§ **MATERIAL FOR THE TASK**:
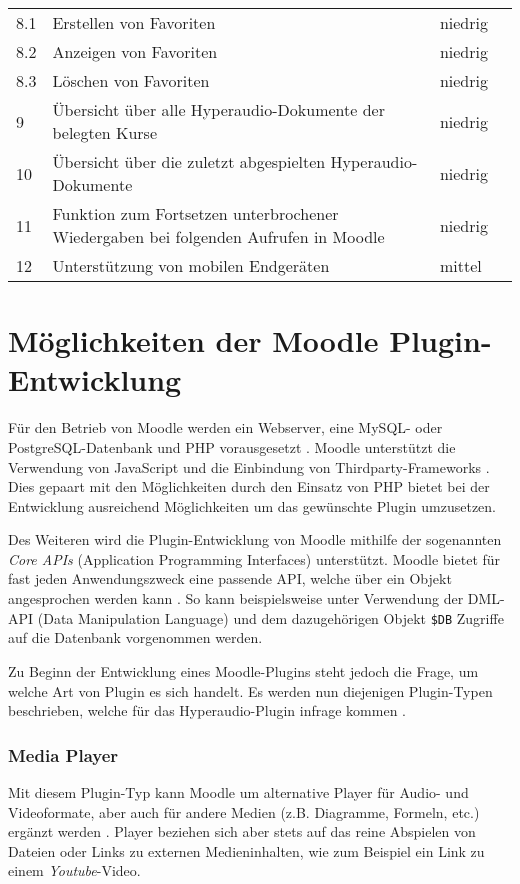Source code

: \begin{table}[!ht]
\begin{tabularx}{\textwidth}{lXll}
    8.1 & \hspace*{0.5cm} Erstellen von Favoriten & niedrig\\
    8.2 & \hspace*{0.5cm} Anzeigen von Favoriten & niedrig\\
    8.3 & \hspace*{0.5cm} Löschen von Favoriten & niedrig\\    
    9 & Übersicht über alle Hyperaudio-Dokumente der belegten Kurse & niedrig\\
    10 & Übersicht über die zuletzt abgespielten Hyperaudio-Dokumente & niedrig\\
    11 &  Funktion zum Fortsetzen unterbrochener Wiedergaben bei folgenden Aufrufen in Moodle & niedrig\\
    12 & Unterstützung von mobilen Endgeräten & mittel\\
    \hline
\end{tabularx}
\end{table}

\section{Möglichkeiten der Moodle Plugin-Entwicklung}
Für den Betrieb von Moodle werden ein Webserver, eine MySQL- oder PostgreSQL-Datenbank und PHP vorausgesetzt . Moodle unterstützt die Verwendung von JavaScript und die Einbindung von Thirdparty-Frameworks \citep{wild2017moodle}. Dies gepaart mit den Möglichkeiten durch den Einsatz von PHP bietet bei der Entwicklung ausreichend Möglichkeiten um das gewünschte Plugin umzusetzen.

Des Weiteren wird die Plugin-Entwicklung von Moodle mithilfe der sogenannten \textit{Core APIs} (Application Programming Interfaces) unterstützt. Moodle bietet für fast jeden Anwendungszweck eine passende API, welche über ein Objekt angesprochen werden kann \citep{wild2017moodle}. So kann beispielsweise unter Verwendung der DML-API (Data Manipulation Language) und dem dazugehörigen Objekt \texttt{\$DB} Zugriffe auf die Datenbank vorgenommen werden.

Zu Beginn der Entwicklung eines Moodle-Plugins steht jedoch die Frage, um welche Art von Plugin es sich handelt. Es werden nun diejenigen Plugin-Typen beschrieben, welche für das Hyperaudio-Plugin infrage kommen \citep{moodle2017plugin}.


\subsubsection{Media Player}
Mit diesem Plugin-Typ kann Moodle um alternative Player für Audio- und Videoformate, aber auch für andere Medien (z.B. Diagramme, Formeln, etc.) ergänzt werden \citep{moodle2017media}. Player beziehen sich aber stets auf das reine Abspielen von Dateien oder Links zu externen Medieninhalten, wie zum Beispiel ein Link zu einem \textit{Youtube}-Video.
==
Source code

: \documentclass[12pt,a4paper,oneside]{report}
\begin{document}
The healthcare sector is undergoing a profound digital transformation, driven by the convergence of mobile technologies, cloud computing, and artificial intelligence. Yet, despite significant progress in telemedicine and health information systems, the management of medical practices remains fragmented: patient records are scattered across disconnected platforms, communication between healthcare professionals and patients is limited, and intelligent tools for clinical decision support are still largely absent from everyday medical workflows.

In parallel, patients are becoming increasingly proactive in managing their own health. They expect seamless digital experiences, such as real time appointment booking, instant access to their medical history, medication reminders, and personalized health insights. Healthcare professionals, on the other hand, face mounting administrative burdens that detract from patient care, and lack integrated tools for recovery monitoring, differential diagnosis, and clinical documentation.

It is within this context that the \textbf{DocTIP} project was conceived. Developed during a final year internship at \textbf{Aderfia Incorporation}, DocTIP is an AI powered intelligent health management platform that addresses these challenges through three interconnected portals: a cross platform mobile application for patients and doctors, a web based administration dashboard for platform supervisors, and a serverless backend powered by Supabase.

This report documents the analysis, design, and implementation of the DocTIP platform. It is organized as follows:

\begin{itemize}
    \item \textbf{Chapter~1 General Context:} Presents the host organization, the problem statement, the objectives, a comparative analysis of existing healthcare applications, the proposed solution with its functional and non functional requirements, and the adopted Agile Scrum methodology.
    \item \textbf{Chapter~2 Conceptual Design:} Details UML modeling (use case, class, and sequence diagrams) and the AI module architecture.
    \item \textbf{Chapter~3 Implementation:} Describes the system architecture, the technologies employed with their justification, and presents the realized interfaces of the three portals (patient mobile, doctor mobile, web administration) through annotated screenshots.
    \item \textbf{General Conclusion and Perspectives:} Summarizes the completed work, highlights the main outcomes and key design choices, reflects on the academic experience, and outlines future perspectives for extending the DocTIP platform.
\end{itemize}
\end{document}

§ **ACTIVITY**:
Across the records above, how many lines contain the word "tabularx"? Give the number by itself.

§ **OUTPUT**:
2